** Opening Material supplied block **

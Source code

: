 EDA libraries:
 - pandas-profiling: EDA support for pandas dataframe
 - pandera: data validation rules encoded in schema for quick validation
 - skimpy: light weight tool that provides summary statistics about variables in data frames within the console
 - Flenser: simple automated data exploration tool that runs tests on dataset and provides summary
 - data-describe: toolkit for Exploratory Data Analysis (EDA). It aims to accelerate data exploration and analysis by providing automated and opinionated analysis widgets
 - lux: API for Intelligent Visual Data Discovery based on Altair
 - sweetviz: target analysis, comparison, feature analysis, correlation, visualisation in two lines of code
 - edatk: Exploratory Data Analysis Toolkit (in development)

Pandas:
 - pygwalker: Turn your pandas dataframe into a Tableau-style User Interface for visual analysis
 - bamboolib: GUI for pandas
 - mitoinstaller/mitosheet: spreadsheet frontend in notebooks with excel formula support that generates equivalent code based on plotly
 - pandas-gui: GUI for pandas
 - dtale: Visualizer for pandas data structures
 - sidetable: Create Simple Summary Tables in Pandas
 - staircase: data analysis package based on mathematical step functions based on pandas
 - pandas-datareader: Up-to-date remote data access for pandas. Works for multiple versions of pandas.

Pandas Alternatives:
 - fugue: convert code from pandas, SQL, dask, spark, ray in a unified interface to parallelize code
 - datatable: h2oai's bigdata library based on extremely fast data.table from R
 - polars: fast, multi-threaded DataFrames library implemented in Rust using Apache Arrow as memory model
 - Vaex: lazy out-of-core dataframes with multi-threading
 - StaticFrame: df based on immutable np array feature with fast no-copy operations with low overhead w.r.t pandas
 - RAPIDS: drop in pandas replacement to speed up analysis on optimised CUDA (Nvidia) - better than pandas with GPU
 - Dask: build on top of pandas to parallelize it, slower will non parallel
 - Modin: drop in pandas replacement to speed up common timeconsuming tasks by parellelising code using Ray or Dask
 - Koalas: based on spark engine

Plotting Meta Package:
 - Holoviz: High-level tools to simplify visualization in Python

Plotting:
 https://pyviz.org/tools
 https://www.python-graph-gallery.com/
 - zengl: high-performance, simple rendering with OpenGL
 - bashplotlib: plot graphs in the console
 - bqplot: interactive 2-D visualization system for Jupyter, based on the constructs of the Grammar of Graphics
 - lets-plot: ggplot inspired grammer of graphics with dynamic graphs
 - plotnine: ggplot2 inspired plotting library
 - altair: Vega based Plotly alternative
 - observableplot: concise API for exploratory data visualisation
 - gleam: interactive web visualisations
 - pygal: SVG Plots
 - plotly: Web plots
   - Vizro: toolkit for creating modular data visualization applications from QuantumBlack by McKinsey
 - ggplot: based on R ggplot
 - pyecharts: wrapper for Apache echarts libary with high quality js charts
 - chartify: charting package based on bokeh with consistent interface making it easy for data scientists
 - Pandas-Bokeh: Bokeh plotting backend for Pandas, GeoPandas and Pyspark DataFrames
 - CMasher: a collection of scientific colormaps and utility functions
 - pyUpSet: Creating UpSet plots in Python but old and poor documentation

** Closing Material supplied block **

#### Prompt
All lines with the word "that" should be copied from the material above.

#### Response to the task
 - skimpy: light weight tool that provides summary statistics about variables in data frames within the console
 - Flenser: simple automated data exploration tool that runs tests on dataset and provides summary
 - mitoinstaller/mitosheet: spreadsheet frontend in notebooks with excel formula support that generates equivalent code based on plotly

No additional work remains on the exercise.